** REQUIREMENT **
Your reply should be the following data, copied exactly.

START RECORDS FOR THIS EXERCISE

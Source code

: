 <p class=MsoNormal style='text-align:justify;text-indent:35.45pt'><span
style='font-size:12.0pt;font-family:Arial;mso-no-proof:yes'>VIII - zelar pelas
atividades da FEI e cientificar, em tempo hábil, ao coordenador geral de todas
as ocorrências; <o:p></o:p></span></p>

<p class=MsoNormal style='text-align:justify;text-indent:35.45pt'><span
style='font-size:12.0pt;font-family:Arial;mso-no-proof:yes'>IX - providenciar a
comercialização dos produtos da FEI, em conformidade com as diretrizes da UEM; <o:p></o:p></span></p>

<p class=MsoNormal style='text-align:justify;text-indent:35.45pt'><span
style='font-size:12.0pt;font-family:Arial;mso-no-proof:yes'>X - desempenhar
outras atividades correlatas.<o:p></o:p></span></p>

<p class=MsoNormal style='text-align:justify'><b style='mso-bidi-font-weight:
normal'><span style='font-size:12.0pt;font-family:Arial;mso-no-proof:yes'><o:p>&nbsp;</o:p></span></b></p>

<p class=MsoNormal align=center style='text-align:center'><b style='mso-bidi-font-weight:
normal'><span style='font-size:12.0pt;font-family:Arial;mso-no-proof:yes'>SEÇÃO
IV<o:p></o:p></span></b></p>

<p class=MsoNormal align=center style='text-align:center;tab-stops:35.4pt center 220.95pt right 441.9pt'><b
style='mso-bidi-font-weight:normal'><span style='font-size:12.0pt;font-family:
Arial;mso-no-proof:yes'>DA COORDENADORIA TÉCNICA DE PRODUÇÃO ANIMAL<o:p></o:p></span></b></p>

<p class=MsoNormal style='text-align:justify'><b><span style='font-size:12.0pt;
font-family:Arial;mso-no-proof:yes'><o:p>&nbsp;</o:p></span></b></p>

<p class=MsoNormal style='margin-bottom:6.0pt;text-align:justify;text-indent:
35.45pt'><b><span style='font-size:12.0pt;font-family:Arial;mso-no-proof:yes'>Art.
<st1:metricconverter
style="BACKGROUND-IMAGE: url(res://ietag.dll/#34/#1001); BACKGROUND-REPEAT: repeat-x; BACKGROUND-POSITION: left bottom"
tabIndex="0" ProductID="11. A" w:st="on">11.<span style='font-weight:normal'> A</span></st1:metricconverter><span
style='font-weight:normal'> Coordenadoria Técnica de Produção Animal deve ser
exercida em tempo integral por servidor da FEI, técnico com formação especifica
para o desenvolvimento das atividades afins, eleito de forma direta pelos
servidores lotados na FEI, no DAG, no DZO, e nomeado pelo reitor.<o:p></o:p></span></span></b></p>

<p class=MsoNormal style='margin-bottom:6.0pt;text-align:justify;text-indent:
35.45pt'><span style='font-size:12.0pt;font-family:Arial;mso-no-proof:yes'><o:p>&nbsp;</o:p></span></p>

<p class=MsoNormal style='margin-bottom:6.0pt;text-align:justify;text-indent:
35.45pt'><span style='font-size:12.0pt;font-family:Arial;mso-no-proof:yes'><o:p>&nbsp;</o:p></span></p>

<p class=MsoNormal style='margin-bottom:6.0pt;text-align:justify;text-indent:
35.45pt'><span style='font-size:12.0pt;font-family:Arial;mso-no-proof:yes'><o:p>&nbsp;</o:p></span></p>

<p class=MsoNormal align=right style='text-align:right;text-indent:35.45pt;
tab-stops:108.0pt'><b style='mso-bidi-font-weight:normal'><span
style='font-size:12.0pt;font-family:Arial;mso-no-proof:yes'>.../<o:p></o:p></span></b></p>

END RECORDS FOR THIS EXERCISE

** RESPONSE AREA **
Source code

: <p class=MsoNormal style='text-align:justify;text-indent:35.45pt'><span
style='font-size:12.0pt;font-family:Arial;mso-no-proof:yes'>VIII - zelar pelas
atividades da FEI e cientificar, em tempo hábil, ao coordenador geral de todas
as ocorrências; <o:p></o:p></span></p>

<p class=MsoNormal style='text-align:justify;text-indent:35.45pt'><span
style='font-size:12.0pt;font-family:Arial;mso-no-proof:yes'>IX - providenciar a
comercialização dos produtos da FEI, em conformidade com as diretrizes da UEM; <o:p></o:p></span></p>

<p class=MsoNormal style='text-align:justify;text-indent:35.45pt'><span
style='font-size:12.0pt;font-family:Arial;mso-no-proof:yes'>X - desempenhar
outras atividades correlatas.<o:p></o:p></span></p>

<p class=MsoNormal style='text-align:justify'><b style='mso-bidi-font-weight:
normal'><span style='font-size:12.0pt;font-family:Arial;mso-no-proof:yes'><o:p>&nbsp;</o:p></span></b></p>

<p class=MsoNormal align=center style='text-align:center'><b style='mso-bidi-font-weight:
normal'><span style='font-size:12.0pt;font-family:Arial;mso-no-proof:yes'>SEÇÃO
IV<o:p></o:p></span></b></p>

<p class=MsoNormal align=center style='text-align:center;tab-stops:35.4pt center 220.95pt right 441.9pt'><b
style='mso-bidi-font-weight:normal'><span style='font-size:12.0pt;font-family:
Arial;mso-no-proof:yes'>DA COORDENADORIA TÉCNICA DE PRODUÇÃO ANIMAL<o:p></o:p></span></b></p>

<p class=MsoNormal style='text-align:justify'><b><span style='font-size:12.0pt;
font-family:Arial;mso-no-proof:yes'><o:p>&nbsp;</o:p></span></b></p>

<p class=MsoNormal style='margin-bottom:6.0pt;text-align:justify;text-indent:
35.45pt'><b><span style='font-size:12.0pt;font-family:Arial;mso-no-proof:yes'>Art.
<st1:metricconverter
style="BACKGROUND-IMAGE: url(res://ietag.dll/#34/#1001); BACKGROUND-REPEAT: repeat-x; BACKGROUND-POSITION: left bottom"
tabIndex="0" ProductID="11. A" w:st="on">11.<span style='font-weight:normal'> A</span></st1:metricconverter><span
style='font-weight:normal'> Coordenadoria Técnica de Produção Animal deve ser
exercida em tempo integral por servidor da FEI, técnico com formação especifica
para o desenvolvimento das atividades afins, eleito de forma direta pelos
servidores lotados na FEI, no DAG, no DZO, e nomeado pelo reitor.<o:p></o:p></span></span></b></p>

<p class=MsoNormal style='margin-bottom:6.0pt;text-align:justify;text-indent:
35.45pt'><span style='font-size:12.0pt;font-family:Arial;mso-no-proof:yes'><o:p>&nbsp;</o:p></span></p>

<p class=MsoNormal style='margin-bottom:6.0pt;text-align:justify;text-indent:
35.45pt'><span style='font-size:12.0pt;font-family:Arial;mso-no-proof:yes'><o:p>&nbsp;</o:p></span></p>

<p class=MsoNormal style='margin-bottom:6.0pt;text-align:justify;text-indent:
35.45pt'><span style='font-size:12.0pt;font-family:Arial;mso-no-proof:yes'><o:p>&nbsp;</o:p></span></p>

<p class=MsoNormal align=right style='text-align:right;text-indent:35.45pt;
tab-stops:108.0pt'><b style='mso-bidi-font-weight:normal'><span
style='font-size:12.0pt;font-family:Arial;mso-no-proof:yes'>.../<o:p></o:p></span></b></p>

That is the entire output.